◆ Task prompt ◆
Filter the listing below down to the lines holding the word "badge", and copy those lines.

◆ Input material ◆
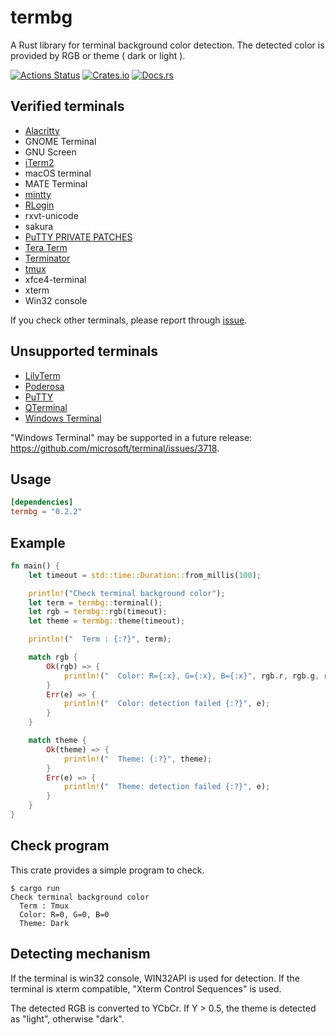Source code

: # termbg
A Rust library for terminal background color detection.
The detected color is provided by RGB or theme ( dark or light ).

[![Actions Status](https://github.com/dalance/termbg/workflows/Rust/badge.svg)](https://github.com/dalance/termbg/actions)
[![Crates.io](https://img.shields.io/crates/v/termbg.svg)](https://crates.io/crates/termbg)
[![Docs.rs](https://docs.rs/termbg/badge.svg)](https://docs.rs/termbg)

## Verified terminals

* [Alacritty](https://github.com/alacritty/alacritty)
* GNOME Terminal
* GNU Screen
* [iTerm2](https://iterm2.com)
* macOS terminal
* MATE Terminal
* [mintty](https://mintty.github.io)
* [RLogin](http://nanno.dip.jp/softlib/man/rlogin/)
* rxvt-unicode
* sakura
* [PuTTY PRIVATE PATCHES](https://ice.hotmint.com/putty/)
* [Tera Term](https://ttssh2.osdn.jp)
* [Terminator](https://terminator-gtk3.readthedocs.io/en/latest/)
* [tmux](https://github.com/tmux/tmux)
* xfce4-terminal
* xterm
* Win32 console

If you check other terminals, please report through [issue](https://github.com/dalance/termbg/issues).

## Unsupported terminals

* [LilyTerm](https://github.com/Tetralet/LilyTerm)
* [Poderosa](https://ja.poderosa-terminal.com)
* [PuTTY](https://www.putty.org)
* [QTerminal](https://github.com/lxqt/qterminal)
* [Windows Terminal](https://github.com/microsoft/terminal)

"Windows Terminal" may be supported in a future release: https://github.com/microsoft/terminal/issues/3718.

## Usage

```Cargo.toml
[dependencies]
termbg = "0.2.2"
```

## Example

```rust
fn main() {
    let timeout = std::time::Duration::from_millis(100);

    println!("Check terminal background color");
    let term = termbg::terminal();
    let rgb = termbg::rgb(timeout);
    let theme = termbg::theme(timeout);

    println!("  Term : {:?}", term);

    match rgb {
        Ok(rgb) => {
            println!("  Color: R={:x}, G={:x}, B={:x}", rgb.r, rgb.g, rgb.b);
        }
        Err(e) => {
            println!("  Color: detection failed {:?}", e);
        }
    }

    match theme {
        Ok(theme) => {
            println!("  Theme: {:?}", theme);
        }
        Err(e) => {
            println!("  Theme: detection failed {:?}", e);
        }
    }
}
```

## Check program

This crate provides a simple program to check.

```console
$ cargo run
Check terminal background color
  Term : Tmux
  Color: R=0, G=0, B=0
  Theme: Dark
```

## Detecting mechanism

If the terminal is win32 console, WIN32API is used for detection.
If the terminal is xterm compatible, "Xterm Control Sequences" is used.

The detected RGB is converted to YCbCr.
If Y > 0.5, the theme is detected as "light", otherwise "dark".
==
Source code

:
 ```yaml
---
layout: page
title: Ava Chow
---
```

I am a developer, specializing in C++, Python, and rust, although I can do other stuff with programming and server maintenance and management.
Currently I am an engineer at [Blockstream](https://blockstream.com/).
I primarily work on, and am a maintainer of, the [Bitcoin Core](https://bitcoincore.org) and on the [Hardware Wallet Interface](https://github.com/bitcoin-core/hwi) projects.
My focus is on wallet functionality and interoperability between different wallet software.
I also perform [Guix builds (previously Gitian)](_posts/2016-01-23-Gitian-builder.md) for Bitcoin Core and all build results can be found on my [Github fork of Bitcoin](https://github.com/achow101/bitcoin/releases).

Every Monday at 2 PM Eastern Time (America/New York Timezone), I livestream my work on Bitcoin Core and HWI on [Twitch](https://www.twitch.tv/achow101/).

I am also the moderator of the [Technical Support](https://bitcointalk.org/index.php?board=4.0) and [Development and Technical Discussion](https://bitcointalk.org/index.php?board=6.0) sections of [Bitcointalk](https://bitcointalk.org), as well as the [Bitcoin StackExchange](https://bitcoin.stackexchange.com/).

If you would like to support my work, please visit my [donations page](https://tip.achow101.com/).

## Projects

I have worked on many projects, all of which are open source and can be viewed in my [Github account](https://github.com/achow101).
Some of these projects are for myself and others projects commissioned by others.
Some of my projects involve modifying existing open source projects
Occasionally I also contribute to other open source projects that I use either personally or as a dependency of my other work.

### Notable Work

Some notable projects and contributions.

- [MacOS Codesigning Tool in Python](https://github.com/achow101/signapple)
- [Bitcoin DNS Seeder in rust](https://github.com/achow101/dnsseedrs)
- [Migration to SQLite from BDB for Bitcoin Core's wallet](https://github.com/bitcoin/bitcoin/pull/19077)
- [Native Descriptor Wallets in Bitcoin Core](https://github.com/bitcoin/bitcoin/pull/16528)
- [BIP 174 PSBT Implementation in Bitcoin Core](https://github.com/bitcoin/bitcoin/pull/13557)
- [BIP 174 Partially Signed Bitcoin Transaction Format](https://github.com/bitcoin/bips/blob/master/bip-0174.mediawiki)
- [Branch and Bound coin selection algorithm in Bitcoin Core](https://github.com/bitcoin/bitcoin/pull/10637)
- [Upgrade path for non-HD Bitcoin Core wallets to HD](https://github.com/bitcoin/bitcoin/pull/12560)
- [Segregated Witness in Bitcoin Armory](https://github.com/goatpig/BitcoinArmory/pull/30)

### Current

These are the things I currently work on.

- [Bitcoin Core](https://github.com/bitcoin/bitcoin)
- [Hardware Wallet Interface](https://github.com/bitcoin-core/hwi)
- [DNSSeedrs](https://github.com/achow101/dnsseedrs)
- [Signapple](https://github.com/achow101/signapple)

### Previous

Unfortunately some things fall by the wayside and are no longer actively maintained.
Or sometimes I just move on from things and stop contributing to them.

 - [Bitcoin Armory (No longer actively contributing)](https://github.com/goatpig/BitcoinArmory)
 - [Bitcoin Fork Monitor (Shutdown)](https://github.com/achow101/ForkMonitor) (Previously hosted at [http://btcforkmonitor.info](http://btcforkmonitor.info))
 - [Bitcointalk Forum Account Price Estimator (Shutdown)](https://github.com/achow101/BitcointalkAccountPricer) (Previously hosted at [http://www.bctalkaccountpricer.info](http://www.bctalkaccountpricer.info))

◆ Task answer ◆
[![Actions Status](https://github.com/dalance/termbg/workflows/Rust/badge.svg)](https://github.com/dalance/termbg/actions)
[![Docs.rs](https://docs.rs/termbg/badge.svg)](https://docs.rs/termbg)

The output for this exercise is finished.